This means you end up writing boilerplate code that other languages handle automatically:
var stateStrings = map[TrainState]string{
Unknown: "UNKNOWN",
AtStation: "AT_STATION",
AtPlatform: "AT_PLATFORM",
Between: "BETWEEN",
Approaching: "APPROACHING",
Left: "LEFT",
Departed: "DEPARTED",
}
func (s TrainState) String() string {
if str, ok := stateStrings[s]; ok {
return str
}
return fmt.Sprintf("INVALID_STATE(%d)", s)

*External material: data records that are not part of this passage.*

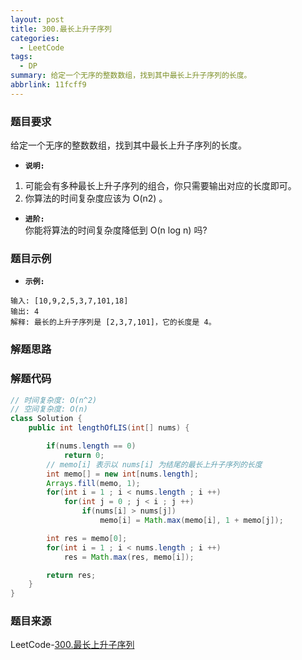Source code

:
 ```yaml
---
layout: post
title: 300.最长上升子序列
categories:
  - LeetCode
tags:
  - DP
summary: 给定一个无序的整数数组，找到其中最长上升子序列的长度。
abbrlink: 11fcff9
---
```


### 题目要求
给定一个无序的整数数组，找到其中最长上升子序列的长度。

- **`说明:`**  
1. 可能会有多种最长上升子序列的组合，你只需要输出对应的长度即可。
1. 你算法的时间复杂度应该为 O(n2) 。

- **`进阶:`**  
你能将算法的时间复杂度降低到 O(n log n) 吗?


### 题目示例
- **`示例:`**  
```
输入: [10,9,2,5,3,7,101,18]
输出: 4 
解释: 最长的上升子序列是 [2,3,7,101]，它的长度是 4。
```


### 解题思路



### 解题代码
```java
// 时间复杂度: O(n^2)
// 空间复杂度: O(n)
class Solution {
    public int lengthOfLIS(int[] nums) {

        if(nums.length == 0)
            return 0;
        // memo[i] 表示以 nums[i] 为结尾的最长上升子序列的长度
        int memo[] = new int[nums.length];
        Arrays.fill(memo, 1);
        for(int i = 1 ; i < nums.length ; i ++)
            for(int j = 0 ; j < i ; j ++)
                if(nums[i] > nums[j])
                    memo[i] = Math.max(memo[i], 1 + memo[j]);

        int res = memo[0];
        for(int i = 1 ; i < nums.length ; i ++)
            res = Math.max(res, memo[i]);

        return res;
    }
}
```



### 题目来源
LeetCode-[300.最长上升子序列](https://leetcode-cn.com/problems/longest-increasing-subsequence/)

}The tradeoff is simplicity - Go's creators argue that this approach is more straightforward and requires less compiler magic. But coming from TypeScript where enums are proper types with built-in validation and utilities, this feels like unnecessary manual work.
Tracking Train States
The real magic happens in DetectState, which parses TfL's text descriptions:
func DetectState(location string) TrainState {
switch {
case strings.HasPrefix(location, "At "):
return AtStation
case strings.HasPrefix(location, "Between "):
return Between
case strings.HasPrefix(location, "Approaching "):
return Approaching
// ... and so on
default:
return Unknown
}
}The result is a clean, minimal representation of each train:
{
"223": {
"Location": {
"StationID": "Warren Street Underground Station",
"IsBetween": false,
"PrevStationID": "",
"State": "AT_STATION"
},
"Direction": "Walthamstow Central",
"TimeToNext": 33
}
}This transformation taught me several Go concepts:
- Struct tags for JSON mapping
- Custom type definitions
- Go's time.Time handling
- The power of selective data modeling
Most importantly, it showed how Go's type system can help transform complex API responses into clean, usable data structures perfect for my needs.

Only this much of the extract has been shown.